Nurse practitioner led outpatient care has a positive impact on quality of care (Loftus and Weston, 2001), improves patient experience and offers role development for nurses. Nurses working in nurse led clinics are called upon to demonstrate elements of advanced practice ; carrying out detailed physiological assessment, care planning, delivering treatments, monitoring of patients’ condition and medicines management (Hatchett, 2003). Lipley (2001) found that nurse led clinics provide more efficient outpatient care while cutting waiting times. It is not surprising that this method of organising care is now accepted by medical staff and managers as an alternative to traditional consultant led systems of care.
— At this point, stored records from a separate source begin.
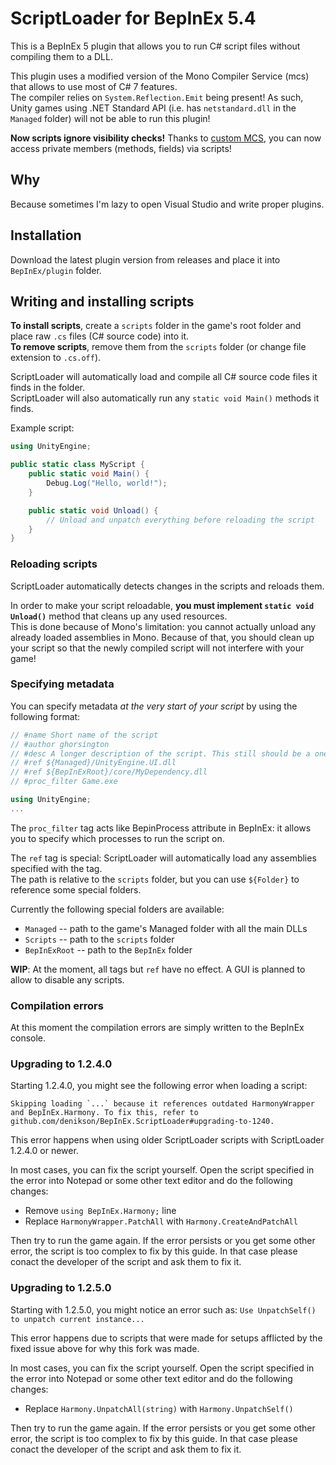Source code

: # ScriptLoader for BepInEx 5.4

This is a BepInEx 5 plugin that allows you to run C# script files without compiling them to a DLL.

This plugin uses a modified version of the Mono Compiler Service (mcs) that allows to use most of C# 7 features.  
The compiler relies on `System.Reflection.Emit` being present! As such, Unity games using .NET Standard API (i.e. has `netstandard.dll` in the `Managed` folder) 
will not be able to run this plugin!

**Now scripts ignore visibility checks!** Thanks to [custom MCS](https://github.com/denikson/mcs-unity), you can now access private members (methods, fields) via scripts!

## Why

Because sometimes I'm lazy to open Visual Studio and write proper plugins.

## Installation

Download the latest plugin version from releases and place it into `BepInEx/plugin` folder.

## Writing and installing scripts

**To install scripts**, create a `scripts` folder in the game's root folder and place raw `.cs` files (C# source code) into it.  
**To remove scripts**, remove them from the `scripts` folder (or change file extension to `.cs.off`).

ScriptLoader will automatically load and compile all C# source code files it finds in the folder.  
ScriptLoader will also automatically run any `static void Main()` methods it finds.

Example script:

```csharp
using UnityEngine;

public static class MyScript {
    public static void Main() {
        Debug.Log("Hello, world!");
    }

    public static void Unload() {
        // Unload and unpatch everything before reloading the script
    }
}
```

### Reloading scripts

ScriptLoader automatically detects changes in the scripts and reloads them.  

In order to make your script reloadable, **you must implement `static void Unload()`** method that cleans up any used resources.  
This is done because of Mono's limitation: you cannot actually unload any already loaded assemblies in Mono. Because of that, you should 
clean up your script so that the newly compiled script will not interfere with your game!

### Specifying metadata

You can specify metadata *at the very start of your script* by using the following format:

```csharp
// #name Short name of the script
// #author ghorsington
// #desc A longer description of the script. This still should be a one-liner.
// #ref ${Managed}/UnityEngine.UI.dll
// #ref ${BepInExRoot}/core/MyDependency.dll
// #proc_filter Game.exe

using UnityEngine;
...
```

The `proc_filter` tag acts like BepinProcess attribute in BepInEx: it allows you to specify which processes to run the script on.

The `ref` tag is special: ScriptLoader will automatically load any assemblies specified with the tag.  
The path is relative to the `scripts` folder, but you can use `${Folder}` to reference some special folders.

Currently the following special folders are available:

* `Managed` -- path to the game's Managed folder with all the main DLLs
* `Scripts` -- path to the `scripts` folder
* `BepInExRoot` -- path to the `BepInEx` folder

**WIP**: At the moment, all tags but `ref` have no effect. A GUI is planned to allow to disable any scripts.

### Compilation errors

At this moment the compilation errors are simply written to the BepInEx console.

### Upgrading to 1.2.4.0

Starting 1.2.4.0, you might see the following error when loading a script:

```
Skipping loading `...` because it references outdated HarmonyWrapper and BepInEx.Harmony. To fix this, refer to github.com/denikson/BepInEx.ScriptLoader#upgrading-to-1240.
```

This error happens when using older ScriptLoader scripts with ScriptLoader 1.2.4.0 or newer.

In most cases, you can fix the script yourself. Open the script specified in the error into Notepad or some other text editor and do the following changes:

* Remove `using BepInEx.Harmony;` line
* Replace `HarmonyWrapper.PatchAll` with `Harmony.CreateAndPatchAll`

Then try to run the game again. If the error persists or you get some other error, the script is too complex to fix by this guide. In that case please conact the developer of the script and ask them to fix it.

### Upgrading to 1.2.5.0

Starting with 1.2.5.0, you might notice an error such as: `Use UnpatchSelf() to unpatch current instance...`

This error happens due to scripts that were made for setups afflicted by the fixed issue above for why this fork was made.

In most cases, you can fix the script yourself. Open the script specified in the error into Notepad or some other text editor and do the following changes:

* Replace `Harmony.UnpatchAll(string)` with `Harmony.UnpatchSelf()`

Then try to run the game again. If the error persists or you get some other error, the script is too complex to fix by this guide. In that case please conact the developer of the script and ask them to fix it.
Queens Hospital opened a designated urology department in 2001. At this time the majority of work in the department was consultant led.
Over the past eight years we have implemented changes to meet the constant challenges of ensuring patients are assessed, diagnosed and treated within specified waiting times. These targets appear to have developed into an evaluation tool for measuring individual hospital performance in the NHS (DH, 2009; 2007a).
It has become essential to empower appropriately qualified nurses to undertake a wider variety of clinical tasks to make the department a predominantly nurse led service. This enables us to optimise advanced nurse practitioners’ (ANP) skills, which then frees up time for the urological consultants to meet clinical demand and provide medical expertise in other areas of complex patient diagnosis/treatment.
New ways of working are discussed at monthly urology team meetings, and senior nurses in the department take initiatives forward with the support of urology consultants, hospital matrons and business managers. Working collectively as a team, changes in practice are introduced.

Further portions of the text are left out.